In the entries below, find each line with the word "next" and pull it out.

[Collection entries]
[Start of section]
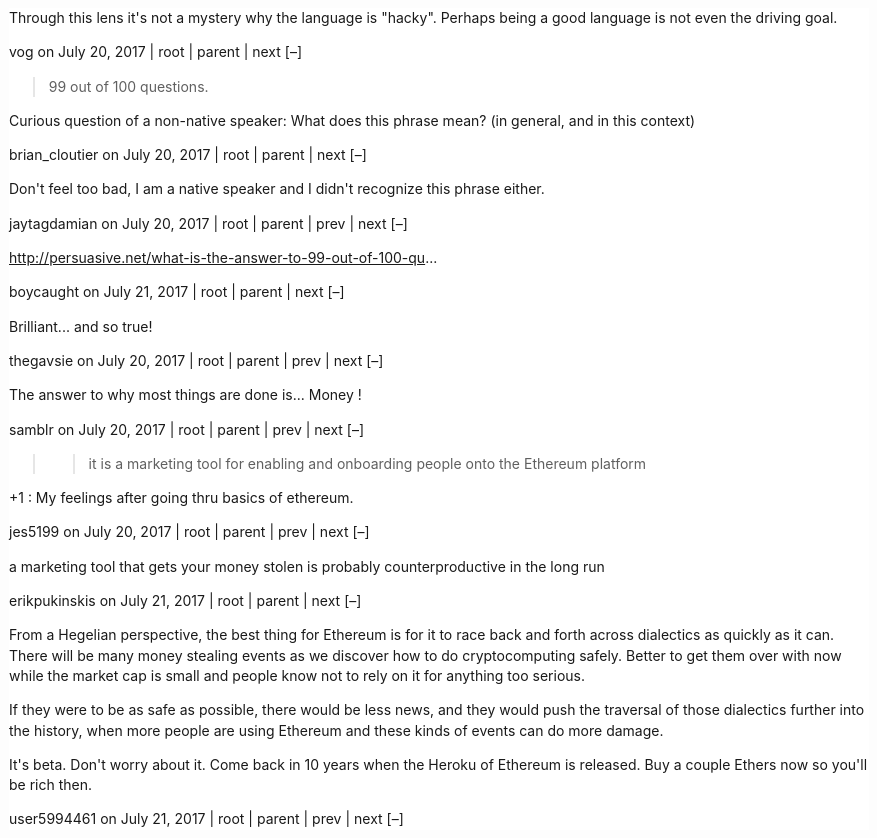 Through this lens it's not a mystery why the language is "hacky". Perhaps being a good language is not even the driving goal.

	
	
vog on July 20, 2017 | root | parent | next [–]

> 99 out of 100 questions.

Curious question of a non-native speaker: What does this phrase mean? (in general, and in this context)

	
	
brian_cloutier on July 20, 2017 | root | parent | next [–]

Don't feel too bad, I am a native speaker and I didn't recognize this phrase either.

	
	
jaytagdamian on July 20, 2017 | root | parent | prev | next [–]

http://persuasive.net/what-is-the-answer-to-99-out-of-100-qu...

	
	
boycaught on July 21, 2017 | root | parent | next [–]

Brilliant... and so true!

	
	
thegavsie on July 20, 2017 | root | parent | prev | next [–]

The answer to why most things are done is... Money !

	
	
samblr on July 20, 2017 | root | parent | prev | next [–]

>> it is a marketing tool for enabling and onboarding people onto the Ethereum platform

+1 : My feelings after going thru basics of ethereum.

	
	
jes5199 on July 20, 2017 | root | parent | prev | next [–]

a marketing tool that gets your money stolen is probably counterproductive in the long run

	
	
erikpukinskis on July 21, 2017 | root | parent | next [–]

From a Hegelian perspective, the best thing for Ethereum is for it to race back and forth across dialectics as quickly as it can. There will be many money stealing events as we discover how to do cryptocomputing safely. Better to get them over with now while the market cap is small and people know not to rely on it for anything too serious.

If they were to be as safe as possible, there would be less news, and they would push the traversal of those dialectics further into the history, when more people are using Ethereum and these kinds of events can do more damage.

It's beta. Don't worry about it. Come back in 10 years when the Heroku of Ethereum is released. Buy a couple Ethers now so you'll be rich then.

	
	
user5994461 on July 21, 2017 | root | parent | prev | next [–]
[End of section]
> [Exercise result]:
vog on July 20, 2017 | root | parent | next [–]
brian_cloutier on July 20, 2017 | root | parent | next [–]
jaytagdamian on July 20, 2017 | root | parent | prev | next [–]
boycaught on July 21, 2017 | root | parent | next [–]
thegavsie on July 20, 2017 | root | parent | prev | next [–]
samblr on July 20, 2017 | root | parent | prev | next [–]
jes5199 on July 20, 2017 | root | parent | prev | next [–]
erikpukinskis on July 21, 2017 | root | parent | next [–]
user5994461 on July 21, 2017 | root | parent | prev | next [–]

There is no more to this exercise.